To build these teams, TandemLaunch headhunts the best in the business, or at least, the best they can find. Sometimes the firm must convince people with multiple six-figure job offers on the table. In the case of Irystec’s Tara Akhavan, Seetzen somehow managed to convince the CTO to literally drop her wedding plans to come work with him (Akhavan did end up marrying a year later, said Seetzen).

Most times these teams won’t even be on the same continent while being recruited, other times they’re decades apart in age.

“Now when you see these guys, they’re genuinely the founders of the company and they believe in it,” said Seetzen.

Helge Seetzen

Seetzen chats in his St-Henri office with Irystec CEO Simon Morris.

Convincing Irystec’s CEO Simon Morris to head up the team was a bit more difficult. Morris, a tried-and-tested leader of several previously successful companies, had only recently sold his last venture for US $38 million (on a $3 million seed round) when Seetzen came calling. Morris declined the offer at first, but eventually gave in.

“A guy like that is gold-plated. He can work wherever he wants,” said Seetzen. “He’s not gonna go into a normal accelerator with a bunch of 22-year-olds, where they teach them how to make a powerpoint presentation. That’s not going to happen.”

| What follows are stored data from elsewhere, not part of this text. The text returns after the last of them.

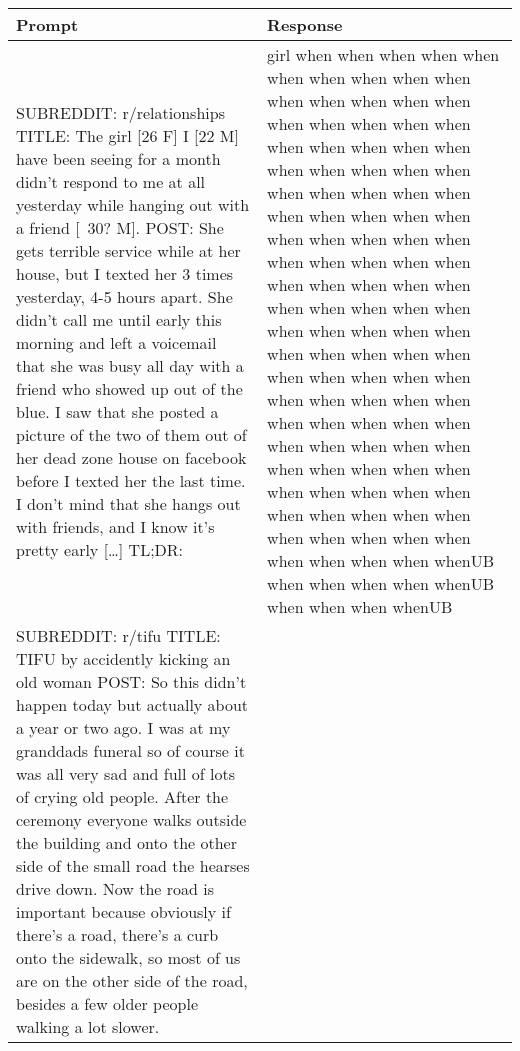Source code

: \documentclass{article}
\begin{document}
\begin{table}
    \centering
    \begin{tabular}{p{6.5cm}p{6.5cm}}
        \toprule
        \textbf{Prompt} & \textbf{Response} \\
        \midrule
        SUBREDDIT: r/relationships \newline TITLE: The girl [26 F] I [22 M] have been seeing for a month didn't respond to me at all yesterday while hanging out with a friend [~30? M]. \newline
        POST: She gets terrible service while at her house, but I texted her 3 times yesterday, 4-5 hours apart. She didn't call me until early this morning and left a voicemail that she was busy all day with a friend who showed up out of the blue. \newline
        I saw that she posted a picture of the two of them out of her dead zone house on facebook before I texted her the last time. \newline
        I don't mind that she hangs out with friends, and I know it's pretty early [\dots]
        TL;DR:
        & girl when when when when when when when when when when when when when when when when when when when when when when when when when when when when when when when when when when when when when when when when when when when when when when when when when when when when when when when when when when when when when when when when when when when when when when when when when when when when when when when when when when when when when when when when when when when when when when when when when when when when when when when when when when when when when when when when when when whenUB when when when when whenUB when when when whenUB \\
        \midrule
        SUBREDDIT: r/tifu \newline
        TITLE: TIFU by accidently kicking an old woman \newline
        POST: So this didn't happen today but actually about a year or two ago. \newline
        I was at my granddads funeral so of course it was all very sad and full of lots of crying old people. After the ceremony everyone walks outside the building and onto the other side of the small road the hearses drive down. Now the road is important because obviously if there's a road, there's a curb onto the sidewalk, so most of us are on the other side of the road, besides a few older people walking a lot slower. \newline

\end{tabular}
\end{table}
\end{document}
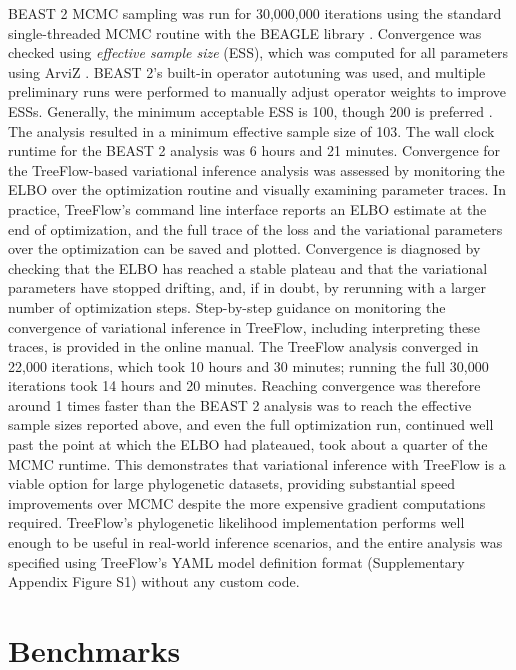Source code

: \documentclass[oupdraft]{sysbio_sse}
\let\cite\citep
\begin{document}
BEAST 2 MCMC sampling was run for 30,000,000 iterations using the standard single-threaded MCMC routine with the BEAGLE library \cite{ayres2019beagle}. Convergence was checked using \textit{effective sample size} (ESS), which was computed for all parameters using ArviZ \cite{kumar2019arviz}. BEAST 2's built-in operator autotuning was used, and multiple preliminary runs were performed to manually adjust operator weights to improve ESSs. Generally, the minimum acceptable ESS is 100, though 200 is preferred \cite{drummond2015bayesian}. The analysis resulted in a minimum effective sample size of 103. The wall clock runtime for the BEAST 2 analysis was 6 hours and 21 minutes. Convergence for the TreeFlow-based variational inference analysis was assessed by monitoring the ELBO over the optimization routine and visually examining parameter traces. In practice, TreeFlow's command line interface reports an ELBO estimate at the end of optimization, and the full trace of the loss and the variational parameters over the optimization can be saved and plotted. Convergence is diagnosed by checking that the ELBO has reached a stable plateau and that the variational parameters have stopped drifting, and, if in doubt, by rerunning with a larger number of optimization steps. Step-by-step guidance on monitoring the convergence of variational inference in TreeFlow, including interpreting these traces, is provided in the online manual. The TreeFlow analysis converged in 22,000 iterations, which took 10 hours and 30 minutes; running the full 30,000 iterations took 14 hours and 20 minutes. Reaching convergence was therefore around 1 times faster than the BEAST 2 analysis was to reach the effective sample sizes reported above, and even the full optimization run, continued well past the point at which the ELBO had plateaued, took about a quarter of the MCMC runtime. This demonstrates that variational inference with TreeFlow is a viable option for large phylogenetic datasets, providing substantial speed improvements over MCMC despite the more expensive gradient computations required. TreeFlow's phylogenetic likelihood implementation performs well enough to be useful in real-world inference scenarios, and the entire analysis was specified using TreeFlow's YAML model definition format (Supplementary Appendix Figure S1) without any custom code.

\section{Benchmarks}
\label{benchmarks}
\end{document}
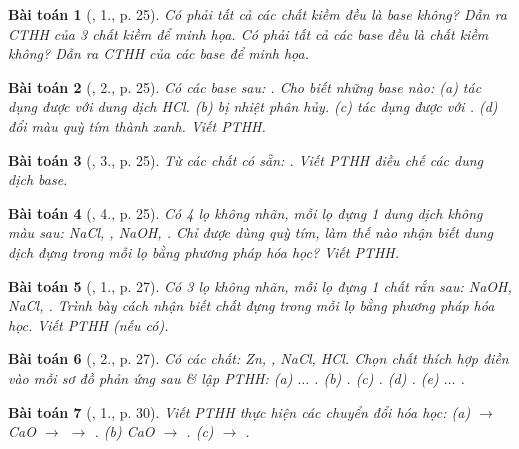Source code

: \documentclass{article}
\newtheorem{baitoan}{Bài toán}
\begin{document}
\begin{baitoan}[\cite{SGK_Hoa_Hoc_9}, 1., p. 25]
	Có phải tất cả các chất kiềm đều là base không? Dẫn ra CTHH của 3 chất kiềm để minh họa. Có phải tất cả các base đều là chất kiềm không? Dẫn ra CTHH của các base để minh họa.
\end{baitoan}

\begin{baitoan}[\cite{SGK_Hoa_Hoc_9}, 2., p. 25]
	Có các base sau: {\rm{}}. Cho biết những base nào: (a) tác dụng được với dung dịch {\rm HCl}. (b) bị nhiệt phân hủy. (c) tác dụng được với {\rm{}}. (d) đổi màu quỳ tím thành xanh. Viết {\rm PTHH}.
\end{baitoan}

\begin{baitoan}[\cite{SGK_Hoa_Hoc_9}, 3., p. 25]
	Từ các chất có sẵn: {\rm{}}. Viết {\rm PTHH} điều chế các dung dịch base.
\end{baitoan}

\begin{baitoan}[\cite{SGK_Hoa_Hoc_9}, 4., p. 25]
	Có 4 lọ không nhãn, mỗi lọ đựng 1 dung dịch không màu sau: {\rm NaCl, , NaOH, }. Chỉ được dùng quỳ tím, làm thế nào nhận biết dung dịch đựng trong mỗi lọ bằng phương pháp hóa học? Viết {\rm PTHH}.
\end{baitoan}

\begin{baitoan}[\cite{SGK_Hoa_Hoc_9}, 1., p. 27]
	Có 3 lọ không nhãn, mỗi lọ đựng 1 chất rắn sau: {\rm NaOH, NaCl, }. Trình bày cách nhận biết chất đựng trong mỗi lọ bằng phương pháp hóa học. Viết {\rm PTHH} (nếu có).
\end{baitoan}

\begin{baitoan}[\cite{SGK_Hoa_Hoc_9}, 2., p. 27]
	Có các chất: {\rm Zn, , NaCl, HCl}. Chọn chất thích hợp điền vào mỗi sơ đồ phản ứng sau \& lập PTHH: {\rm(a) $\ldots$ . (b) . (c) . (d) . (e) $\ldots$ }.
\end{baitoan}

\begin{baitoan}[\cite{SGK_Hoa_Hoc_9}, 1., p. 30]
	Viết {\rm PTHH} thực hiện các chuyển đổi hóa học: (a) {\rm{} $\to$ CaO $\to$  $\to$ }. (b) {\rm CaO $\to$ }. (c) {\rm{} $\to$ }.
\end{baitoan}
\end{document}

Now it’s replication time for TandemLaunch. With the new fund all set, Seetzen and his team will seek to build out about four to five teams over three years until 2019. They’ll target 15 ventures on the high end and 12 on the low end.

So what’s it like to be the leader of TandemLaunch, with things seemingly going well after years of people saying “no”?

“We’re quite happy,” said Seetzen. Literally seconds later, he was off to one of a string of meetings on his Friday afternoon.